Every line that appears in the listing is to be set down verbatim.

☆ ☆ ☆ ☆ ☆ ☆ ☆

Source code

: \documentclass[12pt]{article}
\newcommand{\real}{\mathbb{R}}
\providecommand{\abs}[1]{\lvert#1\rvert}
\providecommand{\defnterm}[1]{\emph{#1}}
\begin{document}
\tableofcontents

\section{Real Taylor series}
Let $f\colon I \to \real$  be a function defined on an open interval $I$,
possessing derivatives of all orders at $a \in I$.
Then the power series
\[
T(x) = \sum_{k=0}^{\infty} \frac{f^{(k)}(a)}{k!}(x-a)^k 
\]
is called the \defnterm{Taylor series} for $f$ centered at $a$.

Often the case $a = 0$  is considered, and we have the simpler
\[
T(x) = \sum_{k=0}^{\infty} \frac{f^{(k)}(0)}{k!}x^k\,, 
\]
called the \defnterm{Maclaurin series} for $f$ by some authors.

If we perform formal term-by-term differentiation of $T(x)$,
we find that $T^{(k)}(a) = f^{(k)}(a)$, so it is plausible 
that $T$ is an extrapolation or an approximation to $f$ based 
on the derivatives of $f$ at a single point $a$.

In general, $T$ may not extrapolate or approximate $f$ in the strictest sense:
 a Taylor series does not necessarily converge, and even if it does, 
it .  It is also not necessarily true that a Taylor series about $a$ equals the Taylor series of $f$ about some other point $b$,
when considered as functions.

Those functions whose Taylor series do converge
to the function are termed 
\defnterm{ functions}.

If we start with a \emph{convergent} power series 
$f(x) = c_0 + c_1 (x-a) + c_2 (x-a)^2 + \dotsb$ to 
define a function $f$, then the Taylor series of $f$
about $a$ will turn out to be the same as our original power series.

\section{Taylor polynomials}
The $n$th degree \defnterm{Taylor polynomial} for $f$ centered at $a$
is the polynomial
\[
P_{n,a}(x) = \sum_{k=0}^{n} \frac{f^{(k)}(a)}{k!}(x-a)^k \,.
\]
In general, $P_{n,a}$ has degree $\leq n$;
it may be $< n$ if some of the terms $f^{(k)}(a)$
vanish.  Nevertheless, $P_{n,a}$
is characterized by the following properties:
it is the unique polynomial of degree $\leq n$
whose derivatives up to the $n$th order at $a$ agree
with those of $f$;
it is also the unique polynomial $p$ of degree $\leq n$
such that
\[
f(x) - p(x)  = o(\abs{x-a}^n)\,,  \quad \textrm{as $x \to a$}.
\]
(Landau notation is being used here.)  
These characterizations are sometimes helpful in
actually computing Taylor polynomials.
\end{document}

☆ ☆ ☆ ☆ ☆ ☆ ☆

**Expected answer**
Source code

: \documentclass[12pt]{article}
\newcommand{\real}{\mathbb{R}}
\providecommand{\abs}[1]{\lvert#1\rvert}
\providecommand{\defnterm}[1]{\emph{#1}}
\begin{document}
\tableofcontents

\section{Real Taylor series}
Let $f\colon I \to \real$  be a function defined on an open interval $I$,
possessing derivatives of all orders at $a \in I$.
Then the power series
\[
T(x) = \sum_{k=0}^{\infty} \frac{f^{(k)}(a)}{k!}(x-a)^k 
\]
is called the \defnterm{Taylor series} for $f$ centered at $a$.

Often the case $a = 0$  is considered, and we have the simpler
\[
T(x) = \sum_{k=0}^{\infty} \frac{f^{(k)}(0)}{k!}x^k\,, 
\]
called the \defnterm{Maclaurin series} for $f$ by some authors.

If we perform formal term-by-term differentiation of $T(x)$,
we find that $T^{(k)}(a) = f^{(k)}(a)$, so it is plausible 
that $T$ is an extrapolation or an approximation to $f$ based 
on the derivatives of $f$ at a single point $a$.

In general, $T$ may not extrapolate or approximate $f$ in the strictest sense:
 a Taylor series does not necessarily converge, and even if it does, 
it .  It is also not necessarily true that a Taylor series about $a$ equals the Taylor series of $f$ about some other point $b$,
when considered as functions.

Those functions whose Taylor series do converge
to the function are termed 
\defnterm{ functions}.

If we start with a \emph{convergent} power series 
$f(x) = c_0 + c_1 (x-a) + c_2 (x-a)^2 + \dotsb$ to 
define a function $f$, then the Taylor series of $f$
about $a$ will turn out to be the same as our original power series.

\section{Taylor polynomials}
The $n$th degree \defnterm{Taylor polynomial} for $f$ centered at $a$
is the polynomial
\[
P_{n,a}(x) = \sum_{k=0}^{n} \frac{f^{(k)}(a)}{k!}(x-a)^k \,.
\]
In general, $P_{n,a}$ has degree $\leq n$;
it may be $< n$ if some of the terms $f^{(k)}(a)$
vanish.  Nevertheless, $P_{n,a}$
is characterized by the following properties:
it is the unique polynomial of degree $\leq n$
whose derivatives up to the $n$th order at $a$ agree
with those of $f$;
it is also the unique polynomial $p$ of degree $\leq n$
such that
\[
f(x) - p(x)  = o(\abs{x-a}^n)\,,  \quad \textrm{as $x \to a$}.
\]
(Landau notation is being used here.)  
These characterizations are sometimes helpful in
actually computing Taylor polynomials.
\end{document}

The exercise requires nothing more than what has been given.